Reformasi struktural dalam kebijakan ketenagakerjaan menjadi sangat penting untuk memastikan bahwa hak-hak pekerja terlindungi. Pemerintah dan dunia usaha harus bekerja sama untuk menciptakan sistem yang tidak hanya mengutamakan profit, tetapi juga kesejahteraan pekerja. Dunia usaha, menurut Dwi Hastuti, perlu berpindah dari konsep hubungan kerja yang bersifat eksploitatif menjadi hubungan yang lebih berkeadilan dan sinergis antara pekerja dan pemberi kerja.
Selain itu, dalam perspektif ekonomi global, memperlakukan buruh secara adil berdampak langsung pada produktivitas dan stabilitas ekonomi. Buruh yang sejahtera akan lebih produktif dan loyal terhadap perusahaan. Ini menunjukkan bahwa keberpihakan terhadap buruh bukan hanya masalah moral, tetapi juga pilihan strategis dalam membangun bisnis yang berkelanjutan.

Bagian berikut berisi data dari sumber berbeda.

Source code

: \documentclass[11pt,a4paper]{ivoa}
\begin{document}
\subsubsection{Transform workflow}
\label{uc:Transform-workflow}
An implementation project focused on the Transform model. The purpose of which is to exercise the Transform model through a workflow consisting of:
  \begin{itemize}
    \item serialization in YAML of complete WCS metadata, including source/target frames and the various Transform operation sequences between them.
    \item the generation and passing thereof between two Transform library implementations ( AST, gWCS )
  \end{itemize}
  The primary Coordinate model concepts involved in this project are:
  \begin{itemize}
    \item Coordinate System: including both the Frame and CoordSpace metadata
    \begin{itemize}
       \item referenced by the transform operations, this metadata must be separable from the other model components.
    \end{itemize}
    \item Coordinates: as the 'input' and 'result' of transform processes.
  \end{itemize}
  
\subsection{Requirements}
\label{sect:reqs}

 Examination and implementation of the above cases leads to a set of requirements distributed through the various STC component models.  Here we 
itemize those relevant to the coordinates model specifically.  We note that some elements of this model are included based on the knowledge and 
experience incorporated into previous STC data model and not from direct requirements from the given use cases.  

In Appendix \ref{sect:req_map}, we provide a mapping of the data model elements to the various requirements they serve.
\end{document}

Memperkuat Posisi Buruh untuk Menciptakan Ekosistem Bisnis yang Berkeadilan
Buruh seharusnya tidak dilihat sebagai beban dalam struktur biaya perusahaan, melainkan sebagai aset yang penting. Filosofi manajemen modern pun semakin bergerak menuju pemberdayaan sumber daya manusia, yang artinya produktivitas datang dari penghargaan dan pemberian kepercayaan, bukan dari tekanan atau eksploitasi.
“Buruh adalah pilar yang tak tergantikan dalam dunia usaha. Tanpa mereka, tidak akan ada produk yang dihasilkan, dan perusahaan pun tidak dapat berkembang,” kata Arya Surya, seorang konsultan manajemen SDM. Oleh karena itu, perusahaan perlu memastikan bahwa buruh mendapatkan upah yang layak, perlindungan sosial yang memadai, dan akses terhadap kesempatan pengembangan karir.
Penting juga untuk menciptakan lingkungan kerja yang aman dan sehat, serta memberikan kesempatan kepada pekerja untuk terlibat dalam proses pengambilan keputusan yang berpengaruh pada nasib mereka. Hal ini akan memperkuat loyalitas pekerja dan meningkatkan stabilitas perusahaan di tengah tantangan global yang semakin berat.